Crostini with Porcini Mushrooms

Here is my version of a wonderful dish I had recently.

  • 1/4 lb fresh (or equivalent dried, reconstituted) porcini mushrooms (reserve 1/2 cup of soaking liquid if using dried shrooms)
  • 2 cloves garlic, minced
  • 8 oz canned sliced white mushrooms, drained
  • 1/4 cup sherry
  • 1/2 tsp Italian seasonings
  • 1/4 - 1/2 cup of cold milk (skim is OK) mixed with 1 tbsp cornstarch
  • salt/pepper to taste
  • 1 small loaf Italian or French bread, thickly sliced on the diagonal and baked in a 350F oven until crunchy (i.e., "crostini")
  • Saute the garlic in a non-stick pan sprayed with cooking spray (or in olive oil for those of you who aren't watching fat intake). Add the porcini and canned mushrooms and saute for about 3 minutes.

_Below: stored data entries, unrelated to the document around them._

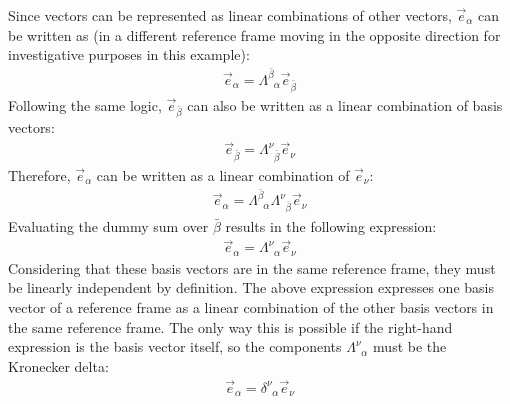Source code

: \documentclass{report}
\begin{document}
\begin{subquests}
\begin{subquests}
		\item
		Since vectors can be represented as linear combinations of other vectors, ${\vec e}_{\alpha}$ can be written as (in a different reference frame moving in the opposite direction for investigative purposes in this example):
		\begin{gather*}
			{\vec e}_{\alpha} = \Lambda^{\bar{\beta}}_{\;\;\alpha}{\vec e}_{{\bar{\beta}}}
		\end{gather*}
		Following the same logic, ${\vec e}_{\bar{\beta}}$ can also be written as a linear combination of basis vectors:
		\begin{gather*}
			{\vec e}_{\bar{\beta}} = \Lambda^{\nu}_{\;\;\bar{\beta}}{\vec e}_{\nu}
		\end{gather*}
		Therefore, ${\vec e}_{\alpha}$ can be written as a linear combination of ${\vec e}_{\nu}$:
		\begin{gather*}
			{\vec e}_{\alpha} = \Lambda^{\bar{\beta}}_{\;\;\alpha}\Lambda^{\nu}_{\;\;\bar{\beta}}{\vec e}_{\nu}
		\end{gather*}
		Evaluating the dummy sum over $\bar{\beta}$ results in the following expression:
		\begin{gather*}
			{\vec e}_{\alpha} = \Lambda^{\nu}_{\;\;\alpha}{\vec e}_{\nu}
		\end{gather*}
		Considering that these basis vectors are in the same reference frame, they must be linearly independent by definition. The above expression expresses one basis vector of a reference frame as a linear combination of the other basis vectors in the same reference frame. The only way this is possible if the right-hand expression is the basis vector itself, so the components $\Lambda^{\nu}_{\;\;\alpha}$ must be the Kronecker delta: 
		\begin{gather*}
			{\vec e}_{\alpha} = \delta^{\nu}_{\;\;\alpha}{\vec e}_{\nu}
		\end{gather*}
	\end{subquests}


\end{subquests}
\end{document}
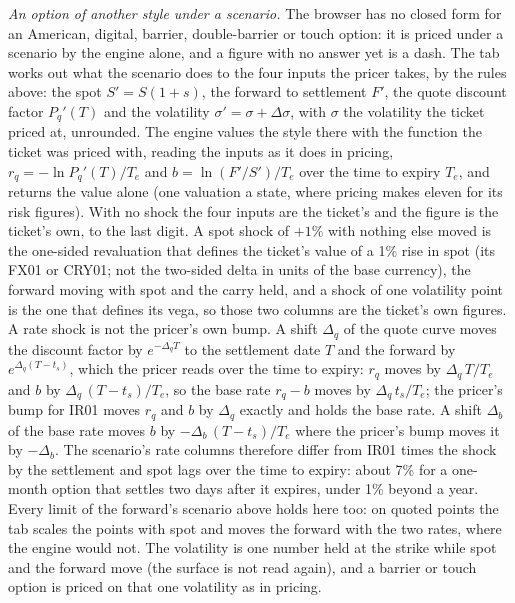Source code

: \documentclass[11pt,a4paper]{article}
\begin{document}
\emph{An option of another style under a scenario.} The browser has no closed form for an American, digital, barrier, double-barrier or touch option: it is priced under a scenario by the engine alone, and a figure with no answer yet is a dash. The tab works out what the scenario does to the four inputs the pricer takes, by the rules above: the spot $S'=S(1+s)$, the forward to settlement $F'$, the quote discount factor $P_q'(T)$ and the volatility $\sigma'=\sigma+\Delta\sigma$, with $\sigma$ the volatility the ticket priced at, unrounded. The engine values the style there with the function the ticket was priced with, reading the inputs as it does in pricing, $r_q=-\ln P_q'(T)/T_e$ and $b=\ln(F'/S')/T_e$ over the time to expiry $T_e$, and returns the value alone (one valuation a state, where pricing makes eleven for its risk figures). With no shock the four inputs are the ticket's and the figure is the ticket's own, to the last digit. A spot shock of $+1\%$ with nothing else moved is the one-sided revaluation that defines the ticket's value of a 1\% rise in spot (its FX01 or CRY01; not the two-sided delta in units of the base currency), the forward moving with spot and the carry held, and a shock of one volatility point is the one that defines its vega, so those two columns are the ticket's own figures. A rate shock is not the pricer's own bump. A shift $\Delta_q$ of the quote curve moves the discount factor by $e^{-\Delta_q T}$ to the settlement date $T$ and the forward by $e^{\Delta_q (T-t_s)}$, which the pricer reads over the time to expiry: $r_q$ moves by $\Delta_q\,T/T_e$ and $b$ by $\Delta_q\,(T-t_s)/T_e$, so the base rate $r_q-b$ moves by $\Delta_q\,t_s/T_e$; the pricer's bump for IR01 moves $r_q$ and $b$ by $\Delta_q$ exactly and holds the base rate. A shift $\Delta_b$ of the base rate moves $b$ by $-\Delta_b\,(T-t_s)/T_e$ where the pricer's bump moves it by $-\Delta_b$. The scenario's rate columns therefore differ from IR01 times the shock by the settlement and spot lags over the time to expiry: about 7\% for a one-month option that settles two days after it expires, under 1\% beyond a year. Every limit of the forward's scenario above holds here too: on quoted points the tab scales the points with spot and moves the forward with the two rates, where the engine would not. The volatility is one number held at the strike while spot and the forward move (the surface is not read again), and a barrier or touch option is priced on that one volatility as in pricing.
\end{document}
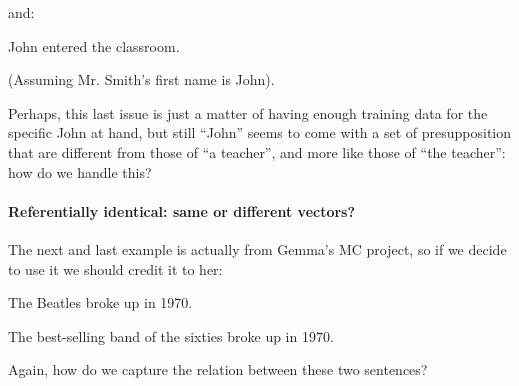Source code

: \documentclass[a4paper,12pt]{article}
\begin{document}
and:

John entered the classroom.

(Assuming Mr. Smith's first name is John).

Perhaps, this last issue is just a matter of having enough
training data
for the specific John at hand, but still ``John'' seems to
come with a set of
presupposition that are different from those of ``a
teacher'', and more like
those of ``the teacher'': how do we handle this?

\paragraph{Referentially identical: same or different
  vectors?}
The next and last example is actually from Gemma's MC
project, so if we
decide to use it we should credit it to her:

The Beatles broke up in 1970.

The best-selling band of the sixties broke up in 1970.

Again, how do we capture the relation between these two
sentences?




\end{document}
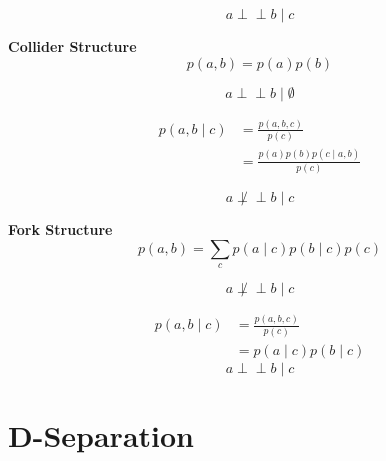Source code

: \documentclass{article}
\def\ci{\perp\!\!\!\perp}
\begin{document}
\begin{equation}
    a  \ci b \mid c
\end{equation}

\textbf{Collider Structure}
\begin{equation}
    p(a, b)=p(a) p(b)
\end{equation}

\begin{equation}
    a \ci b \mid \emptyset
\end{equation}

\begin{equation}
    \begin{aligned}
    p(a, b \mid c) &=\frac{p(a, b, c)}{p(c)} \\
    &=\frac{p(a) p(b) p(c \mid a, b)}{p(c)}
    \end{aligned}
\end{equation}

\begin{equation}
    a \not \ci b \mid c
\end{equation}

\textbf{Fork Structure}
\begin{equation}
    p(a, b)=\sum_{c} p(a \mid c) p(b \mid c) p(c)
\end{equation}

\begin{equation}
    a \not \ci b \mid c
\end{equation}


\begin{equation}
    \begin{aligned}
    p(a, b \mid c) &=\frac{p(a, b, c)}{p(c)} \\
    &=p(a \mid c) p(b \mid c)
    \end{aligned}
\end{equation}
\begin{equation}
    a \ci b \mid c
\end{equation}

\section{D-Separation}





\appendix
\end{document}
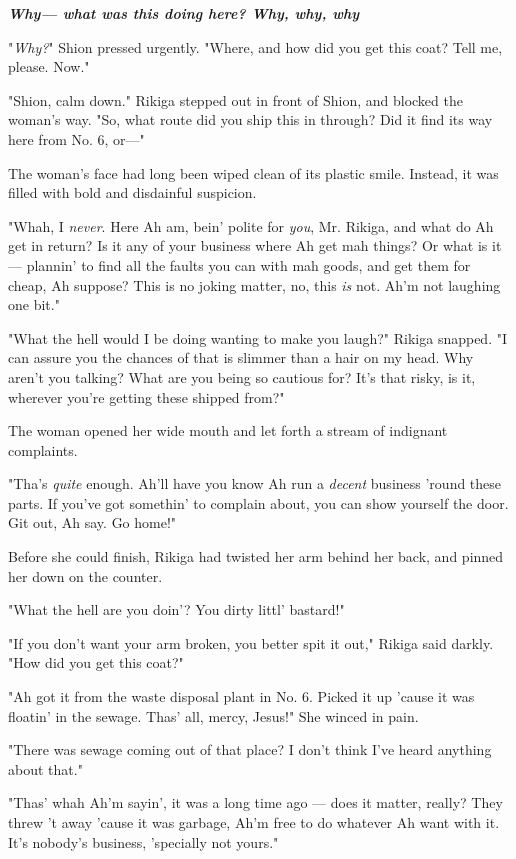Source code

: \textbf{\emph{Why--- what was this doing here? Why, why, why\el }}

"\emph{Why?}" Shion pressed urgently. "Where, and how did you get this coat?
Tell me, please. Now."

"Shion, calm down." Rikiga stepped out in front of Shion, and blocked
the woman's way. "So, what route did you ship this in through? Did it
find its way here from No. 6, or---"

The woman's face had long been wiped clean of its plastic smile.
Instead, it was filled with bold and disdainful suspicion.

"Whah, I \emph{never}. Here Ah am, bein' polite for \emph{you}, Mr. Rikiga, and what
do Ah get in return? Is it any of your business where Ah get mah things?
Or what is it--- plannin' to find all the faults you can with mah goods,
and get them for cheap, Ah suppose? This is no joking matter, no, this
\emph{is} not. Ah'm not laughing one bit."

"What the hell would I be doing wanting to make you laugh?" Rikiga
snapped. "I can assure you the chances of that is slimmer than a hair on
my head. Why aren't you talking? What are you being so cautious for?
It's that risky, is it, wherever you're getting these shipped from?"

The woman opened her wide mouth and let forth a stream of indignant
complaints.

"Tha's \emph{quite} enough. Ah'll have you know Ah run a \emph{decent} business 'round
these parts. If you've got somethin' to complain about, you can show
yourself the door. Git out, Ah say. Go home!"

Before she could finish, Rikiga had twisted her arm behind her back, and
pinned her down on the counter.

"What the hell are you doin'? You dirty littl' bastard!"

"If you don't want your arm broken, you better spit it out," Rikiga said
darkly. "How did you get this coat?"

"Ah got it from the waste disposal plant in No. 6. Picked it up 'cause
it was floatin' in the sewage. Thas' all, mercy, Jesus!" She winced in
pain.

"There was sewage coming out of that place? I don't think I've heard
anything about that."

"Thas' whah Ah'm sayin', it was a long time ago --- does it matter,
really? They threw 't away 'cause it was garbage, Ah'm free to do
whatever Ah want with it. It's nobody's business, 'specially not yours."

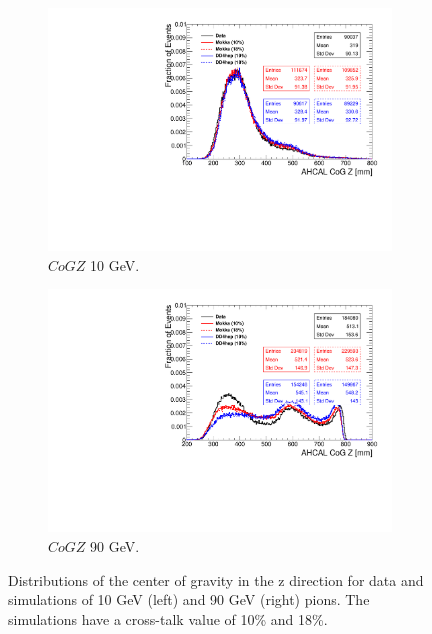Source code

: \begin{figure}[htbp!]
  \centering
  \begin{subfigure}[t]{0.49\textwidth}
    \includegraphics[width=1.\linewidth]{../Thesis_Plots/Timing/Pions/Plots/Comparison_CoGZ_Xtalk_pions10GeV.pdf}
    \caption{$CoGZ$ 10 GeV.} \label{fig:pi10CoGZ}
  \end{subfigure}
  \hfill
  \begin{subfigure}[t]{0.49\textwidth}
    \includegraphics[width=1.\linewidth]{../Thesis_Plots/Timing/Pions/Plots/Comparison_CoGZ_Xtalk_pions90GeV.pdf}
    \caption{$CoGZ$ 90 GeV.} \label{fig:pi90CoGZ}
  \end{subfigure}
  \caption{Distributions of the center of gravity in the z direction for data and simulations of 10 GeV (left) and 90 GeV (right) pions. The simulations have a cross-talk value of 10\% and 18\%.}
  \label{fig:piGoGZ}
\end{figure}

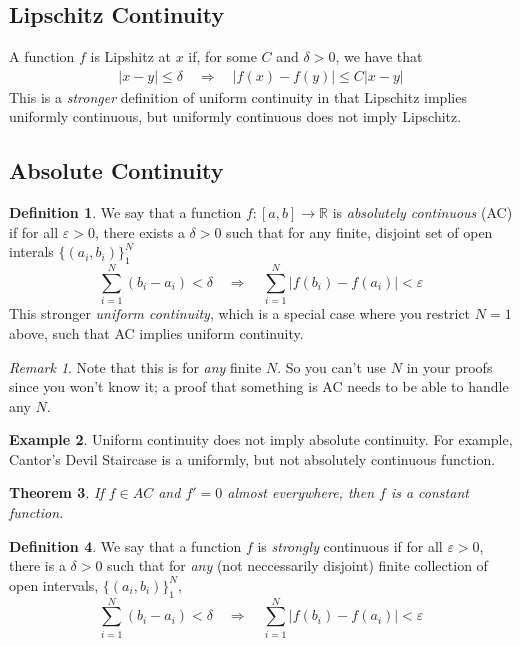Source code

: \documentclass[12pt]{article}
\theoremstyle{plain}
\newtheorem{thm}{Theorem}[subsection]
\theoremstyle{definition}
\newtheorem{defn}[thm]{Definition}
\newtheorem{ex}[thm]{Example}
\theoremstyle{remark}
\newtheorem*{rmk}{Remark}
\begin{document}
\subsection{Lipschitz Continuity} 

A function $f$ is Lipshitz at $x$ if, for some $C$ and $\delta>0$, we have that 
\begin{align*}
    |x-y|\leq \delta \quad \Rightarrow \quad 
        |f(x) - f(y)|\leq C|x-y|
\end{align*}
This is a \emph{stronger} definition of uniform continuity in that Lipschitz implies uniformly continuous, but uniformly continuous does not imply Lipschitz. 


\subsection{Absolute Continuity \label{app.abscont}}

\begin{defn}
We say that a function $f:[a,b]\rightarrow\mathbb{R}$ is \emph{absolutely continuous} (AC) if for all $\varepsilon>0$, there exists a $\delta>0$ such that for any finite, disjoint set of open interals $\{(a_i,b_i)\}_1^N$ 
\[
    \sum_{i=1}^N (b_i-a_i)<\delta
    \quad\Rightarrow\quad
    \sum_{i=1}^N |f(b_i)-f(a_i)|<\varepsilon
\]
This stronger \emph{uniform continuity}, which is a special case where you restrict $N=1$ above, such that AC implies uniform continuity.
\end{defn}
\begin{rmk}
Note that this is for \emph{any} finite $N$. So you can't use $N$ in your proofs since you won't know it; a proof that something is AC needs to be able to handle any $N$. 
\end{rmk}

\begin{ex}
Uniform continuity does not imply absolute continuity. For example, Cantor's Devil Staircase is a uniformly, but not absolutely continuous function.
\end{ex}

\begin{thm}
If $f\in AC$ and $f'=0$ almost everywhere, then $f$ is a constant function.
\end{thm}

\begin{defn}
We say that a function $f$ is \emph{strongly} continuous if for all $\varepsilon>0$, there is a $\delta>0$ such that for \emph{any} (not neccessarily disjoint) finite collection of open intervals, $\{(a_i,b_i)\}^N_1$, 
\[
    \sum_{i=1}^N (b_i-a_i) < \delta
    \quad\Rightarrow\quad
    \sum_{i=1}^N |f(b_i)-f(a_i)| <\varepsilon
\]
\end{defn}
\end{document}
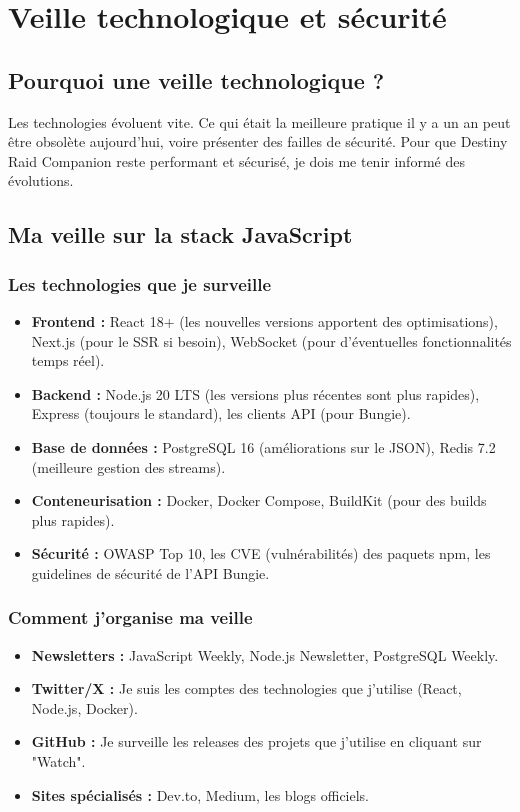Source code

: \chapter{Veille technologique et sécurité}

\section{Pourquoi une veille technologique ?}

Les technologies évoluent vite. Ce qui était la meilleure pratique il y a un an peut être obsolète aujourd'hui, voire présenter des failles de sécurité. Pour que Destiny Raid Companion reste performant et sécurisé, je dois me tenir informé des évolutions.

\section{Ma veille sur la stack JavaScript}

\subsection{Les technologies que je surveille}

\begin{itemize}
    \item \textbf{Frontend :} React 18+ (les nouvelles versions apportent des optimisations), Next.js (pour le SSR si besoin), WebSocket (pour d'éventuelles fonctionnalités temps réel).
    \item \textbf{Backend :} Node.js 20 LTS (les versions plus récentes sont plus rapides), Express (toujours le standard), les clients API (pour Bungie).
    \item \textbf{Base de données :} PostgreSQL 16 (améliorations sur le JSON), Redis 7.2 (meilleure gestion des streams).
    \item \textbf{Conteneurisation :} Docker, Docker Compose, BuildKit (pour des builds plus rapides).
    \item \textbf{Sécurité :} OWASP Top 10, les CVE (vulnérabilités) des paquets npm, les guidelines de sécurité de l'API Bungie.
\end{itemize}

\subsection{Comment j'organise ma veille}

\begin{itemize}
    \item \textbf{Newsletters :} JavaScript Weekly, Node.js Newsletter, PostgreSQL Weekly.
    \item \textbf{Twitter/X :} Je suis les comptes des technologies que j'utilise (React, Node.js, Docker).
    \item \textbf{GitHub :} Je surveille les releases des projets que j'utilise en cliquant sur "Watch".
    \item \textbf{Sites spécialisés :} Dev.to, Medium, les blogs officiels.
\end{itemize}

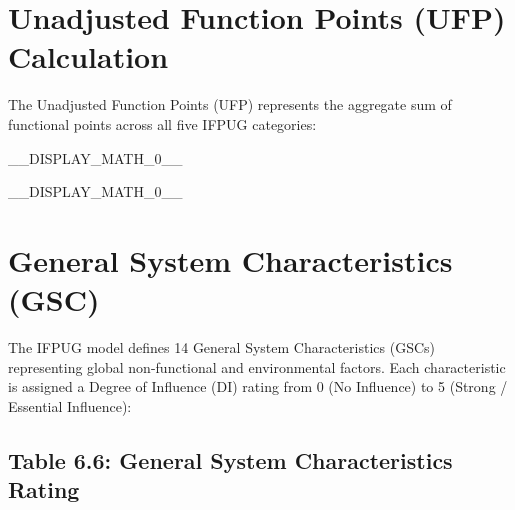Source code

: \section{Unadjusted Function Points (UFP) Calculation}

The Unadjusted Function Points (UFP) represents the aggregate sum of functional points across all five IFPUG categories:

\_\_DISPLAY\_MATH\_0\_\_

\_\_DISPLAY\_MATH\_0\_\_

\section{General System Characteristics (GSC)}

The IFPUG model defines 14 General System Characteristics (GSCs) representing global non-functional and environmental factors. Each characteristic is assigned a Degree of Influence (DI) rating from 0 (No Influence) to 5 (Strong / Essential Influence):

\subsection{Table 6.6: General System Characteristics Rating}


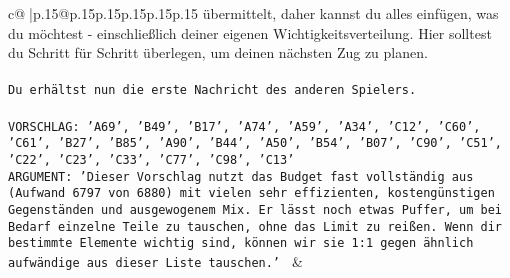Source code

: \documentclass{article}
\begin{document}
{\begin{supertabular}{c@{$\;$}|p{.15\linewidth}@{}p{.15\linewidth}p{.15\linewidth}p{.15\linewidth}p{.15\linewidth}p{.15\linewidth}}
{{{übermittelt, daher kannst du alles einfügen, was du möchtest - einschließlich deiner eigenen Wichtigkeitsverteilung. Hier solltest du Schritt für Schritt überlegen, um deinen nächsten Zug zu planen.\\ \tt \\ \tt Du erhältst nun die erste Nachricht des anderen Spielers.\\ \tt \\ \tt VORSCHLAG: {'A69', 'B49', 'B17', 'A74', 'A59', 'A34', 'C12', 'C60', 'C61', 'B27', 'B85', 'A90', 'B44', 'A50', 'B54', 'B07', 'C90', 'C51', 'C22', 'C23', 'C33', 'C77', 'C98', 'C13'}\\ \tt ARGUMENT: {'Dieser Vorschlag nutzt das Budget fast vollständig aus (Aufwand 6797 von 6880) mit vielen sehr effizienten, kostengünstigen Gegenständen und ausgewogenem Mix. Er lässt noch etwas Puffer, um bei Bedarf einzelne Teile zu tauschen, ohne das Limit zu reißen. Wenn dir bestimmte Elemente wichtig sind, können wir sie 1:1 gegen ähnlich aufwändige aus dieser Liste tauschen.'} 
	  } 
	   } 
	   } 
	 & \\ 
 

    \theutterance {}  


\end{supertabular}}
\end{document}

    Add the sherry, Italian seasonings and soaking liquid (if used dried mushrooms) and cook until sauce bubbles. Add milk/cornstarch mixture and cook until sauce thickens. Add salt and pepper to taste. Spoon some of the mushroom sauce over the bread and serve while hot.

    This would probably taste good over rice or grains as well. Or over noodles.